How to complete this task: Could you set down the listing below exactly, leaving out its pictures?

************

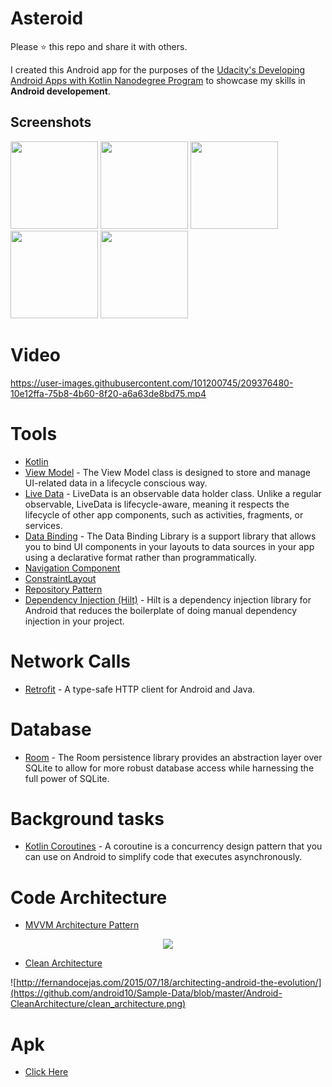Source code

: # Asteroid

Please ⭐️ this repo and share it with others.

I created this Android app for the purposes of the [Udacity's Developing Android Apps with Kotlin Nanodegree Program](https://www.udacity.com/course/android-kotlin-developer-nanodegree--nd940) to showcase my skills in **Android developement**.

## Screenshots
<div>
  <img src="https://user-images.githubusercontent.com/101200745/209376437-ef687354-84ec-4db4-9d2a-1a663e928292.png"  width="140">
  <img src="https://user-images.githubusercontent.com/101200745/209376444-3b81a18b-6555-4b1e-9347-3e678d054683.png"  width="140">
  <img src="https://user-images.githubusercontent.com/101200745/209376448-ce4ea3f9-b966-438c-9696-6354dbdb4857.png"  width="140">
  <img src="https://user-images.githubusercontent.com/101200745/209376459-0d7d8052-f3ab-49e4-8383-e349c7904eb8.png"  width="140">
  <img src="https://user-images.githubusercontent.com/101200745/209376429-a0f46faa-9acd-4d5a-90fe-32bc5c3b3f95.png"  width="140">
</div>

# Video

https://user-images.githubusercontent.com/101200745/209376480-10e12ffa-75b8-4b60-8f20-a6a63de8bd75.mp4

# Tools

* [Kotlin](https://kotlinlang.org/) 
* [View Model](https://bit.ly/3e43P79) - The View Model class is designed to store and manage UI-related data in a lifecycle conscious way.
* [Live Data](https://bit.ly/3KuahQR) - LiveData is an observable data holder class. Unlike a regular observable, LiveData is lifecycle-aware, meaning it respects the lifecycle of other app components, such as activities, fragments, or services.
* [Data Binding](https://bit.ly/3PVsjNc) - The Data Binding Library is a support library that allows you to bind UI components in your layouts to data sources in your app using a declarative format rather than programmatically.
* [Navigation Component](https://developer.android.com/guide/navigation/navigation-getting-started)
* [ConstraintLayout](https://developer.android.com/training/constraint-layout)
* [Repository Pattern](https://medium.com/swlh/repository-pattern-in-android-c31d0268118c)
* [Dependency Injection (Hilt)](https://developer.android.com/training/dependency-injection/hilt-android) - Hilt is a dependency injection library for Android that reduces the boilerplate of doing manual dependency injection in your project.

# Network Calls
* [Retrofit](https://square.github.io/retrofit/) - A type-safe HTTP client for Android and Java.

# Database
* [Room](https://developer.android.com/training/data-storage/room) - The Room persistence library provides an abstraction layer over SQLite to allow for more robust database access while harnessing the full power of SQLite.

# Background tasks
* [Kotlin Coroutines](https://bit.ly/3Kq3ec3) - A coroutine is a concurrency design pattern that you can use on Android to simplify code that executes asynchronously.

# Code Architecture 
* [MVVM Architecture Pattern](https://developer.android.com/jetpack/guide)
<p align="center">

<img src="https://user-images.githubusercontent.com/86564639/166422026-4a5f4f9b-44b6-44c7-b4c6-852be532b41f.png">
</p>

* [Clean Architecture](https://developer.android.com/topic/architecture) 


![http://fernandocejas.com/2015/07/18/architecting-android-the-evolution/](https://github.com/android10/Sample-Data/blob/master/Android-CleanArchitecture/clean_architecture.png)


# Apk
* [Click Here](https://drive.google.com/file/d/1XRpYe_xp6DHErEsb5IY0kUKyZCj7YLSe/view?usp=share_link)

************

Output:
Source code

: # Asteroid

Please ⭐️ this repo and share it with others.

I created this Android app for the purposes of the [Udacity's Developing Android Apps with Kotlin Nanodegree Program](https://www.udacity.com/course/android-kotlin-developer-nanodegree--nd940) to showcase my skills in **Android developement**.

## Screenshots
<div>
  <img src="https://user-images.githubusercontent.com/101200745/209376437-ef687354-84ec-4db4-9d2a-1a663e928292.png"  width="140">
  <img src="https://user-images.githubusercontent.com/101200745/209376444-3b81a18b-6555-4b1e-9347-3e678d054683.png"  width="140">
  <img src="https://user-images.githubusercontent.com/101200745/209376448-ce4ea3f9-b966-438c-9696-6354dbdb4857.png"  width="140">
  <img src="https://user-images.githubusercontent.com/101200745/209376459-0d7d8052-f3ab-49e4-8383-e349c7904eb8.png"  width="140">
  <img src="https://user-images.githubusercontent.com/101200745/209376429-a0f46faa-9acd-4d5a-90fe-32bc5c3b3f95.png"  width="140">
</div>

# Video

https://user-images.githubusercontent.com/101200745/209376480-10e12ffa-75b8-4b60-8f20-a6a63de8bd75.mp4

# Tools

* [Kotlin](https://kotlinlang.org/) 
* [View Model](https://bit.ly/3e43P79) - The View Model class is designed to store and manage UI-related data in a lifecycle conscious way.
* [Live Data](https://bit.ly/3KuahQR) - LiveData is an observable data holder class. Unlike a regular observable, LiveData is lifecycle-aware, meaning it respects the lifecycle of other app components, such as activities, fragments, or services.
* [Data Binding](https://bit.ly/3PVsjNc) - The Data Binding Library is a support library that allows you to bind UI components in your layouts to data sources in your app using a declarative format rather than programmatically.
* [Navigation Component](https://developer.android.com/guide/navigation/navigation-getting-started)
* [ConstraintLayout](https://developer.android.com/training/constraint-layout)
* [Repository Pattern](https://medium.com/swlh/repository-pattern-in-android-c31d0268118c)
* [Dependency Injection (Hilt)](https://developer.android.com/training/dependency-injection/hilt-android) - Hilt is a dependency injection library for Android that reduces the boilerplate of doing manual dependency injection in your project.

# Network Calls
* [Retrofit](https://square.github.io/retrofit/) - A type-safe HTTP client for Android and Java.

# Database
* [Room](https://developer.android.com/training/data-storage/room) - The Room persistence library provides an abstraction layer over SQLite to allow for more robust database access while harnessing the full power of SQLite.

# Background tasks
* [Kotlin Coroutines](https://bit.ly/3Kq3ec3) - A coroutine is a concurrency design pattern that you can use on Android to simplify code that executes asynchronously.

# Code Architecture 
* [MVVM Architecture Pattern](https://developer.android.com/jetpack/guide)
<p align="center">

<img src="https://user-images.githubusercontent.com/86564639/166422026-4a5f4f9b-44b6-44c7-b4c6-852be532b41f.png">
</p>

* [Clean Architecture](https://developer.android.com/topic/architecture) 


![http://fernandocejas.com/2015/07/18/architecting-android-the-evolution/](https://github.com/android10/Sample-Data/blob/master/Android-CleanArchitecture/clean_architecture.png)


# Apk
* [Click Here](https://drive.google.com/file/d/1XRpYe_xp6DHErEsb5IY0kUKyZCj7YLSe/view?usp=share_link)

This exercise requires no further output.